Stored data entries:
· · ·
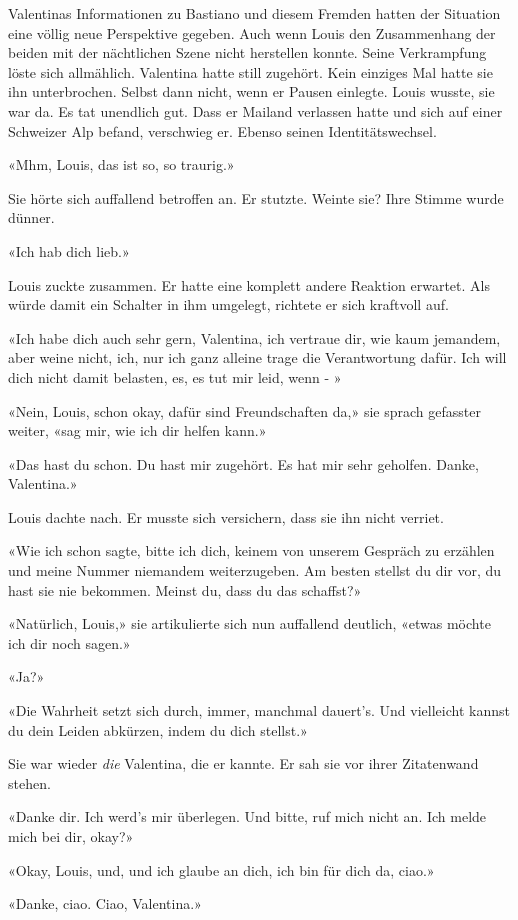 Valentinas Informationen zu Bastiano und diesem Fremden hatten der Situation eine völlig neue
Perspektive gegeben. Auch wenn Louis den Zusammenhang der beiden mit der
nächtlichen Szene nicht herstellen konnte.
Seine Verkrampfung löste sich allmählich. Valentina hatte still zugehört. Kein einziges Mal hatte sie ihn unterbrochen. Selbst dann nicht, wenn er
Pausen einlegte. Louis wusste, sie war da. Es tat unendlich gut.
Dass er Mailand verlassen hatte und sich auf einer Schweizer Alp befand,
verschwieg er. Ebenso seinen Identitätswechsel. 

«Mhm, Louis, das ist so, so traurig.» 

Sie hörte sich auffallend betroffen an. Er stutzte. Weinte sie? Ihre Stimme wurde dünner.

«Ich hab dich lieb.»

Louis zuckte zusammen. Er hatte eine komplett andere Reaktion erwartet.  
Als würde damit ein Schalter in ihm umgelegt, richtete er sich kraftvoll auf.

«Ich habe dich auch sehr gern, Valentina, ich vertraue dir, wie kaum
jemandem, aber weine nicht, ich, nur ich ganz alleine trage die
Verantwortung dafür. Ich will dich nicht damit belasten, es, es tut mir
leid, wenn - »

«Nein, Louis, schon okay, dafür sind Freundschaften da,» sie sprach 
gefasster weiter, «sag mir, wie ich dir helfen kann.»  

«Das hast du schon. Du hast mir zugehört. Es hat mir sehr geholfen.
Danke, Valentina.»

Louis dachte nach. Er musste sich versichern, dass sie ihn nicht
verriet.

«Wie ich schon sagte, bitte ich dich, keinem von unserem Gespräch zu
erzählen und meine Nummer niemandem weiterzugeben. Am besten stellst du
dir vor, du hast sie nie bekommen. Meinst du, dass du das schaffst?»

«Natürlich, Louis,» sie artikulierte sich nun auffallend deutlich,
«etwas möchte ich dir noch sagen.»

«Ja?»

«Die Wahrheit setzt sich durch, immer, manchmal dauert’s. Und vielleicht
kannst du dein Leiden abkürzen, indem du dich stellst.»

Sie war wieder \emph{die} Valentina, die er kannte. Er sah sie vor ihrer
Zitatenwand stehen.

«Danke dir. Ich werd’s mir überlegen. Und bitte, ruf mich nicht an. Ich
melde mich bei dir, okay?»

«Okay, Louis, und, und ich glaube an dich, ich bin für dich da, ciao.»

«Danke, ciao. Ciao, Valentina.»
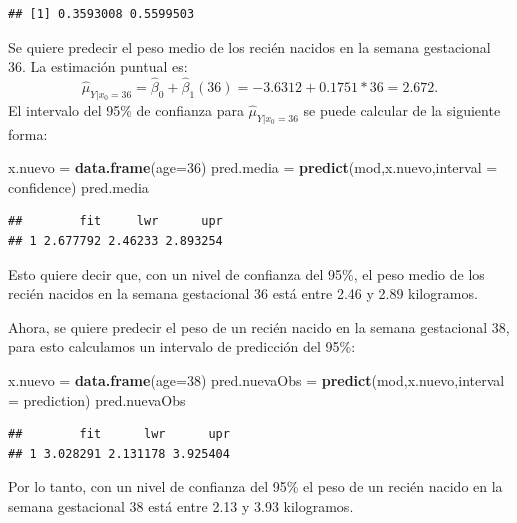 \documentclass[
]{article}
\newenvironment{Shaded}{\begin{snugshade}}{\end{snugshade}}
\newcommand{\AttributeTok}[1]{\textcolor[rgb]{0.13,0.29,0.53}{#1}}
\newcommand{\DecValTok}[1]{\textcolor[rgb]{0.00,0.00,0.81}{#1}}
\newcommand{\FunctionTok}[1]{\textcolor[rgb]{0.13,0.29,0.53}{\textbf{#1}}}
\newcommand{\NormalTok}[1]{#1}
\newcommand{\OtherTok}[1]{\textcolor[rgb]{0.56,0.35,0.01}{#1}}
\newcommand{\StringTok}[1]{\textcolor[rgb]{0.31,0.60,0.02}{#1}}
\begin{document}
\begin{verbatim}
## [1] 0.3593008 0.5599503
\end{verbatim}

Se quiere predecir el peso medio de los recién nacidos en la semana gestacional 36. La estimación puntual es:
\[
\widehat{\mu}_{Y|x_{0}=36} = \widehat{\beta}_{0} + \widehat{\beta}_{1}(36) = -3.6312 + 0.1751*36 = 2.672.
\]
El intervalo del 95\% de confianza para \(\widehat{\mu}_{Y|x_{0}=36}\) se puede calcular de la siguiente forma:

\begin{Shaded}
\begin{Highlighting}[]
\NormalTok{x.nuevo }\OtherTok{=} \FunctionTok{data.frame}\NormalTok{(}\AttributeTok{age=}\DecValTok{36}\NormalTok{)}
\NormalTok{pred.media }\OtherTok{=} \FunctionTok{predict}\NormalTok{(mod,x.nuevo,}\AttributeTok{interval =} \StringTok{\textquotesingle{}confidence\textquotesingle{}}\NormalTok{)}
\NormalTok{pred.media}
\end{Highlighting}
\end{Shaded}

\begin{verbatim}
##        fit     lwr      upr
## 1 2.677792 2.46233 2.893254
\end{verbatim}

Esto quiere decir que, con un nivel de confianza del 95\%, el peso medio de los recién nacidos en la semana gestacional 36 está entre 2.46 y 2.89 kilogramos.

Ahora, se quiere predecir el peso de un recién nacido en la semana gestacional 38, para esto calculamos un intervalo de predicción del 95\%:

\begin{Shaded}
\begin{Highlighting}[]
\NormalTok{x.nuevo }\OtherTok{=} \FunctionTok{data.frame}\NormalTok{(}\AttributeTok{age=}\DecValTok{38}\NormalTok{)}
\NormalTok{pred.nuevaObs }\OtherTok{=} \FunctionTok{predict}\NormalTok{(mod,x.nuevo,}\AttributeTok{interval =} \StringTok{\textquotesingle{}prediction\textquotesingle{}}\NormalTok{)}
\NormalTok{pred.nuevaObs}
\end{Highlighting}
\end{Shaded}

\begin{verbatim}
##        fit      lwr      upr
## 1 3.028291 2.131178 3.925404
\end{verbatim}

Por lo tanto, con un nivel de confianza del 95\% el peso de un recién nacido en la semana gestacional 38 está entre 2.13 y 3.93 kilogramos.
\end{document}
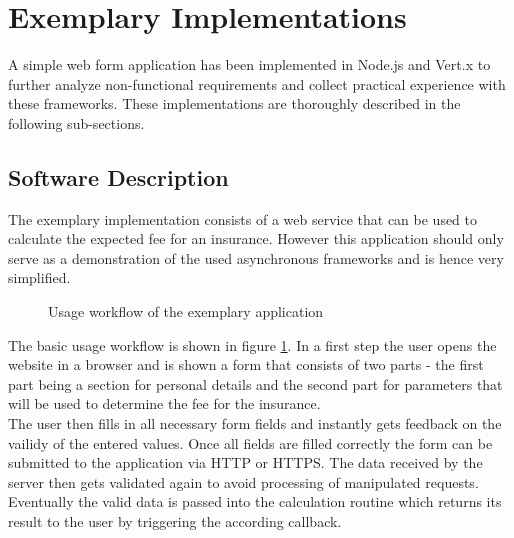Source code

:     


\newpage
\section{Exemplary Implementations}
\label{exemplary_implementations}

A simple web form application has been implemented in Node.js and Vert.x to
further analyze non-functional requirements and collect practical experience
with these frameworks. These implementations are thoroughly described in the following sub-sections.

\subsection{Software Description}
\label{software_description}
\FloatBarrier
The exemplary implementation consists of a web service that can be used to calculate
the expected fee for an insurance. However this application should only serve as a 
demonstration of the used asynchronous frameworks and is hence very simplified.

\begin{figure}[h]
	\centering
	\setlength\fboxsep{2pt}
	\caption{Usage workflow of the exemplary application}
	\label{fig:application_workflow}
\end{figure}


The basic usage workflow is shown in figure \ref{fig:application_workflow}. In a
first step the user opens the website in a browser and is shown a form that
consists of two parts - the first part being a section for personal details and
the second part for parameters that will be used to determine the fee for the
insurance.\\
The user then fills in all necessary form fields and instantly gets feedback on
the vailidy of the entered values. Once all fields are filled correctly the form
can be submitted to the application via HTTP or HTTPS. The data received by the server
then gets validated again to avoid processing of manipulated requests. Eventually
the valid data is passed into the calculation routine which returns its result
to the user by triggering the according callback.

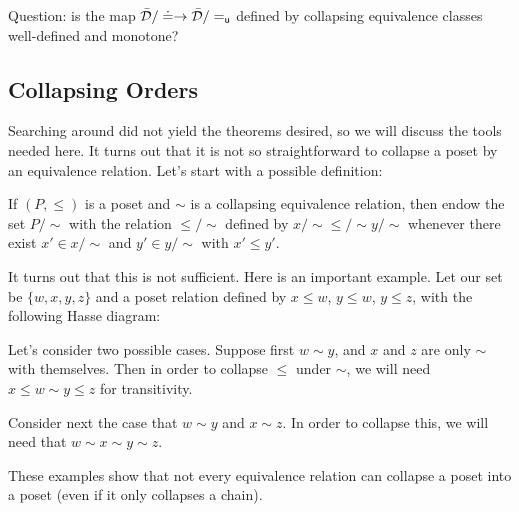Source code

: \documentclass{article}
\begin{document}
Question: is the map $\bar{\mathcal{D}} / \doteq \to \bar{\mathcal{D}} / =_{\mathsf{u}}$ defined by collapsing equivalence classes well-defined and monotone? 


\subsection{Collapsing Orders}

Searching around did not yield the theorems desired, so we will discuss the tools needed here. It turns out that it is not so straightforward to collapse a poset by an equivalence relation. Let's start with a possible definition: 

If $(P,\leq)$ is a poset and $\sim$ is a collapsing equivalence relation, then endow the set $P/\sim$ with the relation $\leq/\sim$ defined by $x/\sim \leq/\sim y/\sim$ whenever there exist $x'\in x/\sim$ and $y'\in y/\sim$ with $x'\leq y'$. 

It turns out that this is not sufficient. Here is an important example. Let our set be $\{w,x,y,z\}$ and a poset relation defined by $x\leq w$, $y\leq w$, $y\leq z$, with the following Hasse diagram:


Let's consider two possible cases. Suppose first $w\sim y$, and $x$ and $z$ are only $\sim$ with themselves. Then in order to collapse $\leq$ under $\sim$, we will need $x \leq w\sim y \leq z$ for transitivity. 

Consider next the case that $w\sim y$ and $x\sim z$. In order to collapse this, we will need that $w\sim x\sim y \sim z$.

These examples show that not every equivalence relation can collapse a poset into a poset (even if it only collapses a chain). 
\end{document}
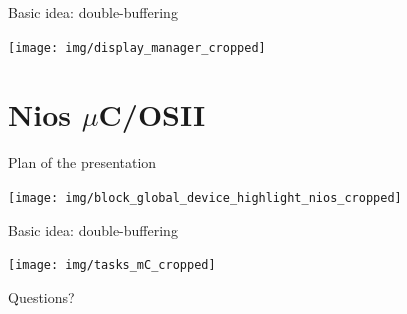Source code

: \documentclass[10pt]{beamer}
\begin{document}
\begin{frame}{Basic idea: double-buffering}
    \begin{center}
        \texttt{[image: img/display\_manager\_cropped]}
    \end{center}
\end{frame}

\section{Nios $\mu$C/OSII}
\begin{frame}{Plan of the presentation}
    \begin{center}
        \texttt{[image: img/block\_global\_device\_highlight\_nios\_cropped]}
    \end{center}
\end{frame}

\begin{frame}{Basic idea: double-buffering}
    \begin{center}
        \texttt{[image: img/tasks\_mC\_cropped]}
    \end{center}
\end{frame}

\begin{frame}[standout]
    Questions?
\end{frame}

\appendix

%  	
%  	
\end{document}
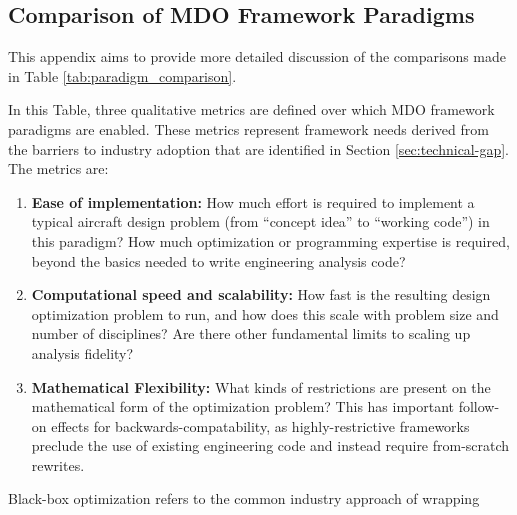 \documentclass[12pt,vi,oneside]{report}
\begin{document}
    \begin{appendices}
        \chapter{Comparison of MDO Framework Paradigms}
        \label{sec:paradigm_comparison}

        This appendix aims to provide more detailed discussion of the comparisons made in Table \ref{tab:paradigm_comparison}.

        In this Table, three qualitative metrics are defined over which MDO framework paradigms are enabled. These metrics represent framework needs derived from the barriers to industry adoption that are identified in Section \ref{sec:technical-gap}. The metrics are:

        \begin{enumerate}
            \item \textbf{Ease of implementation:} How much effort is required to implement a typical aircraft design problem (from ``concept idea'' to ``working code'') in this paradigm? How much optimization or programming expertise is required, beyond the basics needed to write engineering analysis code?
            \item \textbf{Computational speed and scalability:} How fast is the resulting design optimization problem to run, and how does this scale with problem size and number of disciplines? Are there other fundamental limits to scaling up analysis fidelity?
            \item \textbf{Mathematical Flexibility:} What kinds of restrictions are present on the mathematical form of the optimization problem? This has important follow-on effects for backwards-compatability, as highly-restrictive frameworks preclude the use of existing engineering code and instead require from-scratch rewrites.
        \end{enumerate}

        Black-box optimization refers to the common industry approach of wrapping %


    \end{appendices}
\end{document}
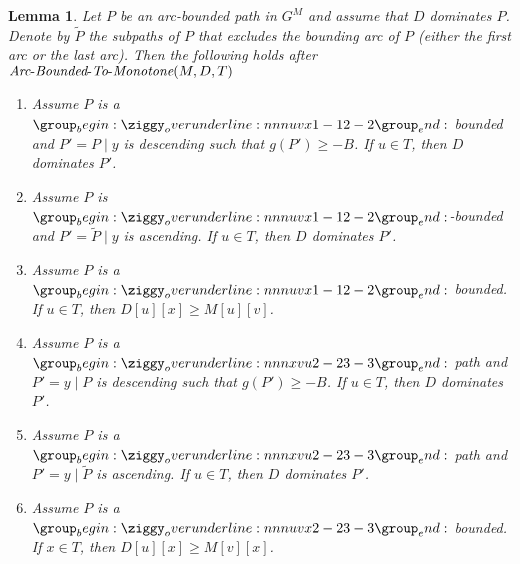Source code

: \documentclass[11pt]{article}
\newtheorem{lemma}[theorem]{Lemma}
\newcommand{\Extend}{\mbox{{\it Arc}-{\it Bounded}-{\it To}-{\it Monotone}}}
\begin{document}
\begin{lemma}\label{lemma:long-shortcuts-dominating}
   Let $P$ be an arc-bounded path in $G^M$ and assume that $D$ dominates $P$. Denote by $\tilde{P}$ the subpaths of $P$ that excludes the bounding arc of $P$ (either the first arc or the last arc). Then the following holds after $\Extend(M,D,T)$
    \begin{enumerate}
        \item Assume $P$ is a $\overunderline{uvx}{1-1}{2-2}$ bounded and $P' = P\mid y $ is descending such that $g(P')\ge -B$. If $u \in T$, then $D$ dominates $P'$.
        \item Assume $P$ is $\overunderline{uvx}{1-1}{2-2}$-bounded and $P' = \tilde{P}\mid y $ is ascending. If $u \in T$, then $D$ dominates $P'$.
        \item  Assume $P$ is a $\overunderline{uvx}{1-1}{2-2}$ bounded. If $u \in T$, then $D[u][x]\ge M[u][v]$.
        \item Assume $P$ is a $\overunderline{xvu}{2-2}{3-3}$ path and $P' = y \mid P $ is descending such that $g(P')\ge -B$. If $u \in T$, then $D$ dominates $P'$.
        \item Assume $P$ is a $\overunderline{xvu}{2-2}{3-3}$ path and $P' = y \mid \tilde{P} $ is ascending. If $u \in T$, then $D$ dominates $P'$.
        \item Assume $P$ is a $\overunderline{uvx}{2-2}{3-3}$ bounded. If $x \in T$, then $D[u][x]\ge M[v][x]$.
    \end{enumerate}
\end{lemma}
\end{document}
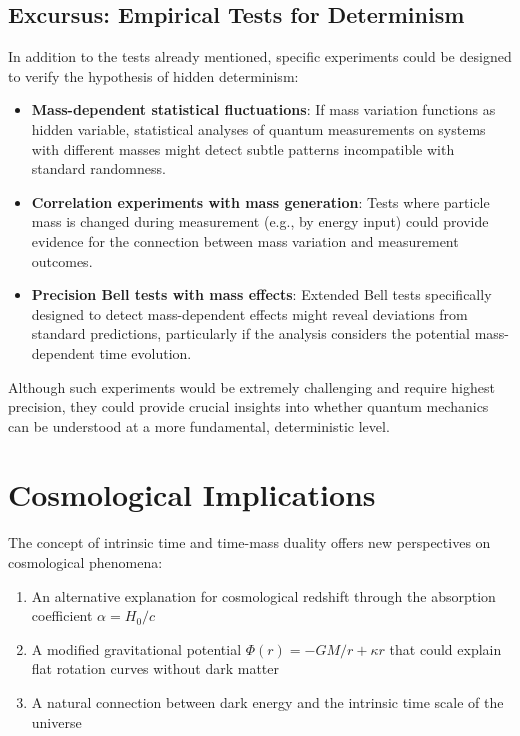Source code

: \documentclass[12pt,a4paper]{article}  %
\begin{document}
	\subsection{Excursus: Empirical Tests for Determinism}
	
	In addition to the tests already mentioned, specific experiments could be designed to verify the hypothesis of hidden determinism:
	
	\begin{itemize}
		\item \textbf{Mass-dependent statistical fluctuations}: If mass variation functions as hidden variable, statistical analyses of quantum measurements on systems with different masses might detect subtle patterns incompatible with standard randomness.
		
		\item \textbf{Correlation experiments with mass generation}: Tests where particle mass is changed during measurement (e.g., by energy input) could provide evidence for the connection between mass variation and measurement outcomes.
		
		\item \textbf{Precision Bell tests with mass effects}: Extended Bell tests specifically designed to detect mass-dependent effects might reveal deviations from standard predictions, particularly if the analysis considers the potential mass-dependent time evolution.
	\end{itemize}
	
	Although such experiments would be extremely challenging and require highest precision, they could provide crucial insights into whether quantum mechanics can be understood at a more fundamental, deterministic level.
	
	\section{Cosmological Implications}
	
	The concept of intrinsic time and time-mass duality offers new perspectives on cosmological phenomena:
	
	\begin{enumerate}
		\item An alternative explanation for cosmological redshift through the absorption coefficient $\alpha = H_0/c$
		\item A modified gravitational potential $\Phi(r) = -GM/r + \kappa r$ that could explain flat rotation curves without dark matter
		\item A natural connection between dark energy and the intrinsic time scale of the universe
	\end{enumerate}
	
\end{document}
· · ·
YOUR INSTRUCTIONS:
Work through the data and count each line holding the string "nacidos". Give only that count.

FINISHED TASK:
2